Now that my carving to know the missing chapter is satisfied, I should move on, to hopefully the next book. Hopefully an even better one. I hope.

Anyway, thanks to people who were present today, for giving me the concern and company. I am fine. But, of course, my emotions may continue to fluctuate, so do give me time. But, trust me, it was not a wrong decision to know the truth. At least now, I can move on whether not knowing what had happened.

Sorry if I spoiled the night for any of you. I just couldn't help myself.

Jie yim - I think you got scared pretty bad for that short period. Don't worry. I am fine(will be). I think you will get to see more of the my other scarier side as we continue to help "Mr Low & dancers" grow. But, let's not allow this to be of hindrance to our progress, "jia you ba".

12 November 2007

Haunting past

Why when I haven't recover from the previous blow, another blow has to follow so close? I know its just childish comments, but it just brings back the haunting past.

Its not that I regret what I decided, just that I feel that we are all better off not walking backwards.

Maybe its not the comments, maybe its just the memories. As sweet as it may taste, it just hurts a whole deal more.

Why can't the past leave me alone? I can't sleep. Its coming back.

Fucking shit! Who am I kidding? I can't take it anymore.

scar

This entry was supposed to be last week, but I guess I was either too lazy or not 'emo' enough to blog. But, don't mistaken me, I am by no means 'emo' at the moment. Just that I feel that I should blog it down and since I have some time before I go for breakfast, so why not?

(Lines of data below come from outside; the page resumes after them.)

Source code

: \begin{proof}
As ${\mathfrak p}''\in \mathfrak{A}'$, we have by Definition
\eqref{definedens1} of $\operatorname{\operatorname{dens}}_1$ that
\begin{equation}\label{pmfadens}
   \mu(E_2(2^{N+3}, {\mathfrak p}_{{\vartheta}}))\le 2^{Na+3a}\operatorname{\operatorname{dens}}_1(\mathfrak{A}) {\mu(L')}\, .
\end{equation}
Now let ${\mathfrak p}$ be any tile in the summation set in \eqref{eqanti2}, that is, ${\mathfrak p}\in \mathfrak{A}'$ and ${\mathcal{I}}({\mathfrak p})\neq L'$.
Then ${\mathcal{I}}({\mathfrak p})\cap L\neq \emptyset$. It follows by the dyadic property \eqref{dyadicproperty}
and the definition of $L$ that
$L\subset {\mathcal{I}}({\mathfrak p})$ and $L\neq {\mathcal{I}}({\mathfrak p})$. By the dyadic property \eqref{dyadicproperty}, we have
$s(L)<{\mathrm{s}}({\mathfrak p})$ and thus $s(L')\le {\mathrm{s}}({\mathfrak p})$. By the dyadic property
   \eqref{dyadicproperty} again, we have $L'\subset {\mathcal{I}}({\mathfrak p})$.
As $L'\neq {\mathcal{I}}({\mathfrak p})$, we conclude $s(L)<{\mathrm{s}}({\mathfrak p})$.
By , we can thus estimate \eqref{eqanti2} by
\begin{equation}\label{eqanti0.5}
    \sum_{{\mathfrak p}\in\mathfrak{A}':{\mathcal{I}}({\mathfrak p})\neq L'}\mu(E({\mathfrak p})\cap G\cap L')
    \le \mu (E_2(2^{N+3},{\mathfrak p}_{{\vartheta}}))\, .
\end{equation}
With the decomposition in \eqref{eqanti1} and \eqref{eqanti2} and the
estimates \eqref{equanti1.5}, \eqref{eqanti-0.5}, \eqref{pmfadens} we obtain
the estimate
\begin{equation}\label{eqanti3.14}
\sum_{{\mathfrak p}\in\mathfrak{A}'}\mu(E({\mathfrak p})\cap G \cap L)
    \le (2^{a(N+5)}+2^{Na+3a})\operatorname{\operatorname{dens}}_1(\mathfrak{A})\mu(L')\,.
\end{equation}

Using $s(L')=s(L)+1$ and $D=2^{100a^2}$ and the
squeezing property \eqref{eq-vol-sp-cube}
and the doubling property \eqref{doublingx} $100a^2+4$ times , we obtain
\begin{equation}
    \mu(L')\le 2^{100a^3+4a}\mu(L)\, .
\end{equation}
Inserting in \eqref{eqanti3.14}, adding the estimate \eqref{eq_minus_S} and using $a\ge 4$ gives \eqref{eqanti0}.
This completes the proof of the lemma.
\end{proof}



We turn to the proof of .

I didn't know how I was vulnerable until last week. Its amazing what just one word can do let alone a whole string of them. Its just a killer. The impact left me straggling to keep focus for the rest of the week, I was too preoccupied. All that I could turn to for distraction was games and sleep and when distractions took the side bench it just starts all over again.

All along I thought that it was just a wound, but I guess it was nothing less than a scar. A scar for life. A scar that whenever I see, I will be reminded of the regrets that are buried deep within. Regrets are just such tortures. Although I try to live without them, I just can't seem to escape the destiny of feeling regretful.

To top everything off with salt, Saturday was a killer. I was 'noobified' and ended eating Subway at home. The pain just gets amplified.

I realised that sometimes its not that people don't understand us, rather more of us not expressing ourselves more. People don't know psychic, even couples has to depend on their gut feeling.

Hope is coming. Maybe, just maybe, the scar might fade away.